Researchers looked at a compensation model that Minneapolis-based Fairview Health Services introduced in July 2010. The pay-for-performance structure linked 40% of primary-care providers' annual pay to clinic-wide quality performance. The findings were published this month in the Annals of Family Medicine.
The researchers caution healthcare systems not to be too hasty as they design and adopt such models in the growing demand to move away from fee-for-service payment.
Aligning payment to quality is “a great concept,” said lead study author Jessica Greene, associate dean for research in the George Washington University School of Nursing. But it's a radical departure from previous payment systems, she said. “And it is much more complicated than the designers of these programs had imagined.”
Fairview aimed to encourage teams of physicians, nurse practitioners and physician assistants to work together to manage population health, strengthen accountability and reduce the likelihood of “patient dumping,” or shifting complex patients to others.
The system used quality performance metrics providers are required to report under Minnesota state law—such as care for diabetes, cardiovascular and asthma patients, and certain cancer screenings. Each member of the primary-care team at the clinic could receive percentage increases in salary depending on how well the clinic performed overall on the state benchmarks.
To gauge physician perceptions, researchers conducted in-depth interviews with 48 clinicians six months after the program started and again at the one-year mark. Another 150 primary-care clinicians completed a survey sent in the summer of 2013.
In both instances, clinicians noted greater collaboration and boosts in quality performance for the team. But they overwhelmingly noted feeling less control over compensation and expressed “significant frustration” with poor performers driving down potential pay increases.
Only 15% of the surveyed respondents felt basing incentives entirely on team performance was the right thing to do. But they didn't want the incentives based solely on individual performance either; only 7% supported that option.
“The team component made an impact on people,” Greene said. “It was too much team, and they wanted a mix.” Nearly three-quarters liked the idea of a combined approach. In October 2014, the health system switched to a “hybrid” model and added individual performance back to the mix.
Green was joined on the study by Ellen Kurtzman, also of George Washington University; Judith Hibbard, a senior health policy researcher at the University of Oregon; and Valerie Overton, vice president of quality and innovation at the Fairview Medical Group.
For now, Greene said, the hybrid model sounds like "a really nice compromise." But, she added, it will take more research to understand the design of these types of incentive programs and track how well they work.

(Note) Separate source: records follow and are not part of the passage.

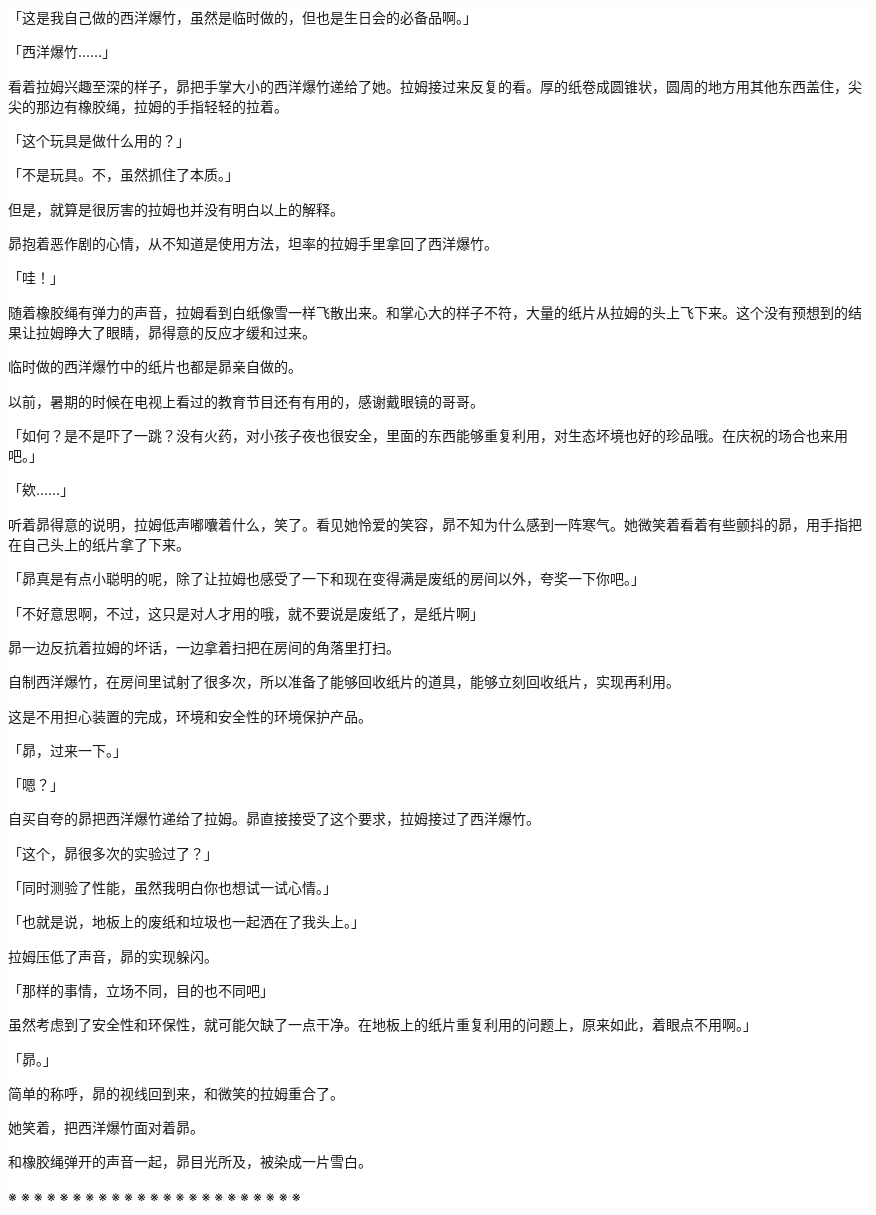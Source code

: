 「这是我自己做的西洋爆竹，虽然是临时做的，但也是生日会的必备品啊。」

「西洋爆竹……」

看着拉姆兴趣至深的样子，昴把手掌大小的西洋爆竹递给了她。拉姆接过来反复的看。厚的纸卷成圆锥状，圆周的地方用其他东西盖住，尖尖的那边有橡胶绳，拉姆的手指轻轻的拉着。

「这个玩具是做什么用的？」

「不是玩具。不，虽然抓住了本质。」

但是，就算是很厉害的拉姆也并没有明白以上的解释。

昴抱着恶作剧的心情，从不知道是使用方法，坦率的拉姆手里拿回了西洋爆竹。

「哇！」

随着橡胶绳有弹力的声音，拉姆看到白纸像雪一样飞散出来。和掌心大的样子不符，大量的纸片从拉姆的头上飞下来。这个没有预想到的结果让拉姆睁大了眼睛，昴得意的反应才缓和过来。

临时做的西洋爆竹中的纸片也都是昴亲自做的。

以前，暑期的时候在电视上看过的教育节目还有有用的，感谢戴眼镜的哥哥。

「如何？是不是吓了一跳？没有火药，对小孩子夜也很安全，里面的东西能够重复利用，对生态坏境也好的珍品哦。在庆祝的场合也来用吧。」

「欸……」

听着昴得意的说明，拉姆低声嘟囔着什么，笑了。看见她怜爱的笑容，昴不知为什么感到一阵寒气。她微笑着看着有些颤抖的昴，用手指把在自己头上的纸片拿了下来。

「昴真是有点小聪明的呢，除了让拉姆也感受了一下和现在变得满是废纸的房间以外，夸奖一下你吧。」

「不好意思啊，不过，这只是对人才用的哦，就不要说是废纸了，是纸片啊」

昴一边反抗着拉姆的坏话，一边拿着扫把在房间的角落里打扫。

自制西洋爆竹，在房间里试射了很多次，所以准备了能够回收纸片的道具，能够立刻回收纸片，实现再利用。

这是不用担心装置的完成，环境和安全性的环境保护产品。

「昴，过来一下。」

「嗯？」

自买自夸的昴把西洋爆竹递给了拉姆。昴直接接受了这个要求，拉姆接过了西洋爆竹。

「这个，昴很多次的实验过了？」

「同时测验了性能，虽然我明白你也想试一试心情。」

「也就是说，地板上的废纸和垃圾也一起洒在了我头上。」

拉姆压低了声音，昴的实现躲闪。

「那样的事情，立场不同，目的也不同吧」

虽然考虑到了安全性和环保性，就可能欠缺了一点干净。在地板上的纸片重复利用的问题上，原来如此，着眼点不用啊。」

「昴。」

简单的称呼，昴的视线回到来，和微笑的拉姆重合了。

她笑着，把西洋爆竹面对着昴。

和橡胶绳弹开的声音一起，昴目光所及，被染成一片雪白。

※ ※ ※ ※ ※ ※ ※ ※ ※ ※ ※ ※ ※ ※ ※ ※ ※ ※ ※ ※ ※ ※ ※
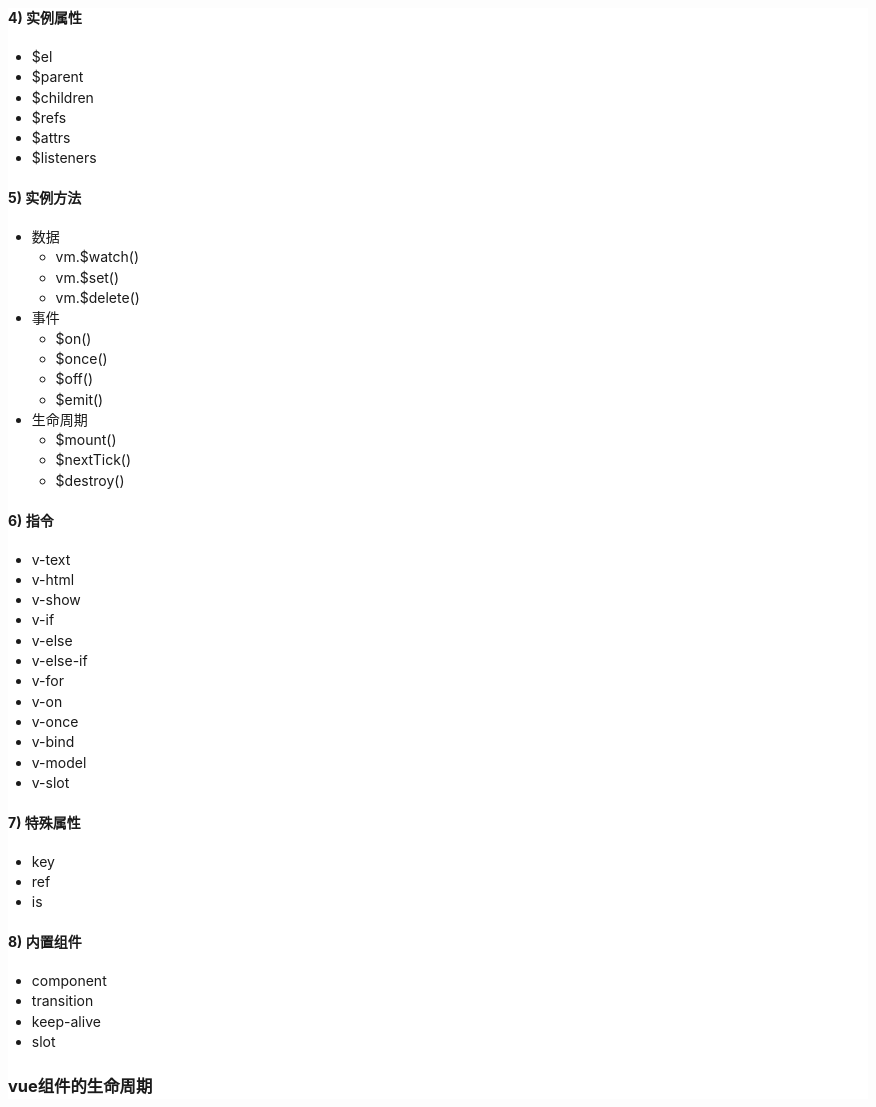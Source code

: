#### 4) 实例属性

- $el
- $parent
- $children
- $refs
- $attrs
- $listeners

#### 5) 实例方法

- 数据
  - vm.$watch()
  - vm.$set()
  - vm.$delete()
- 事件
  - $on()
  - $once()
  - $off()
  - $emit()
- 生命周期
  - $mount()
  - $nextTick()
  - $destroy()

#### 6) 指令

- v-text
- v-html
- v-show
- v-if
- v-else
- v-else-if
- v-for
- v-on
- v-once
- v-bind
- v-model
- v-slot

#### 7) 特殊属性

- key
- ref
- is

#### 8) 内置组件

- component
- transition
- keep-alive  
- slot

### vue组件的生命周期
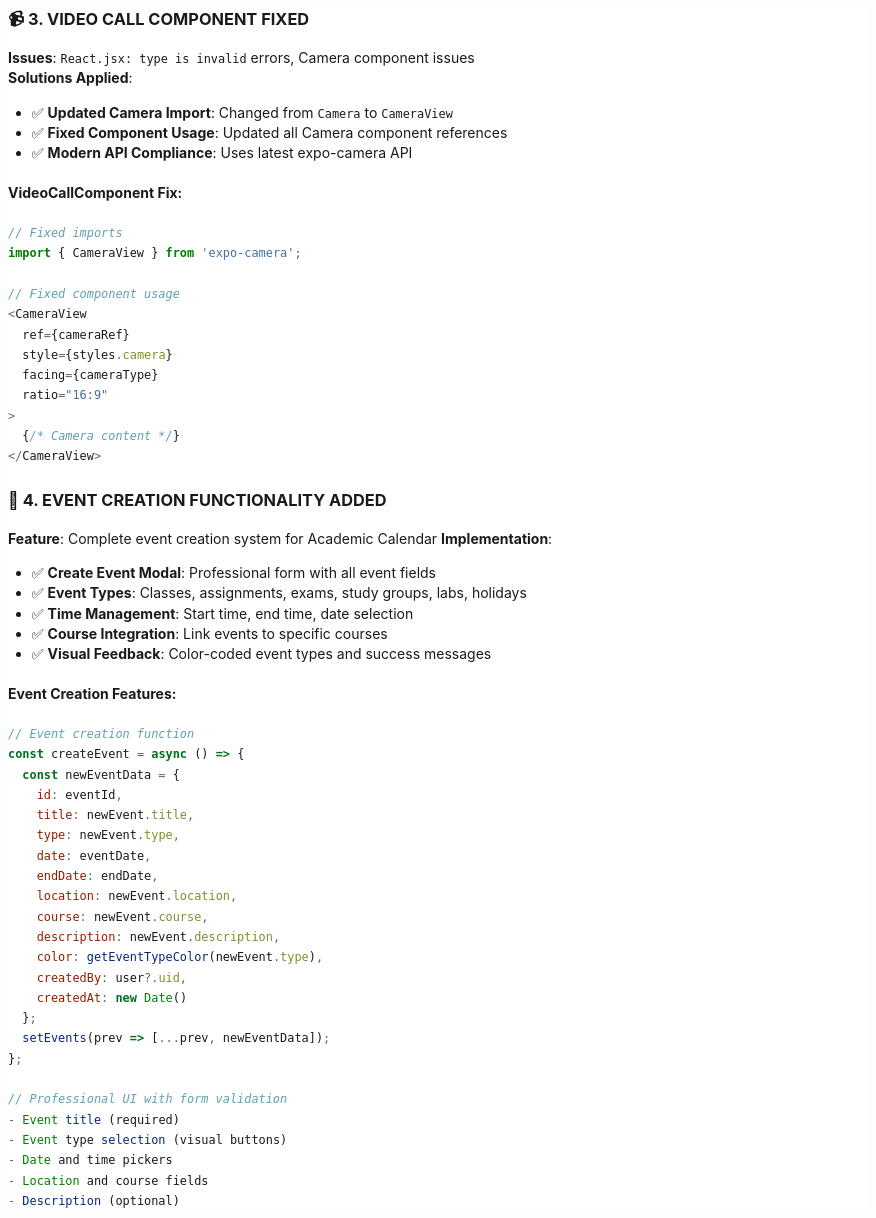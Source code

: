### 📹 **3. VIDEO CALL COMPONENT FIXED**

**Issues**: `React.jsx: type is invalid` errors, Camera component issues  
**Solutions Applied**:
- ✅ **Updated Camera Import**: Changed from `Camera` to `CameraView` 
- ✅ **Fixed Component Usage**: Updated all Camera component references
- ✅ **Modern API Compliance**: Uses latest expo-camera API

#### **VideoCallComponent Fix:**
```javascript
// Fixed imports
import { CameraView } from 'expo-camera';

// Fixed component usage
<CameraView 
  ref={cameraRef}
  style={styles.camera} 
  facing={cameraType}
  ratio="16:9"
>
  {/* Camera content */}
</CameraView>
```

### 📅 **4. EVENT CREATION FUNCTIONALITY ADDED**

**Feature**: Complete event creation system for Academic Calendar
**Implementation**:
- ✅ **Create Event Modal**: Professional form with all event fields
- ✅ **Event Types**: Classes, assignments, exams, study groups, labs, holidays
- ✅ **Time Management**: Start time, end time, date selection
- ✅ **Course Integration**: Link events to specific courses
- ✅ **Visual Feedback**: Color-coded event types and success messages

#### **Event Creation Features:**
```javascript
// Event creation function
const createEvent = async () => {
  const newEventData = {
    id: eventId,
    title: newEvent.title,
    type: newEvent.type,
    date: eventDate,
    endDate: endDate,
    location: newEvent.location,
    course: newEvent.course,
    description: newEvent.description,
    color: getEventTypeColor(newEvent.type),
    createdBy: user?.uid,
    createdAt: new Date()
  };
  setEvents(prev => [...prev, newEventData]);
};

// Professional UI with form validation
- Event title (required)
- Event type selection (visual buttons)
- Date and time pickers
- Location and course fields
- Description (optional)
```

Greene also led a separate analysis of Fairview's experience. That study, published last month in the policy journal Health Affairs, concluded Fairview physicians performed no better on quality metrics than comparable medical groups throughout the state, even though 40% of their compensation was riding on their performance.
“It will be very interesting to see ultimately what the experience is,” she said. “Unfortunately, they haven't been as effective to date as most people had hoped.”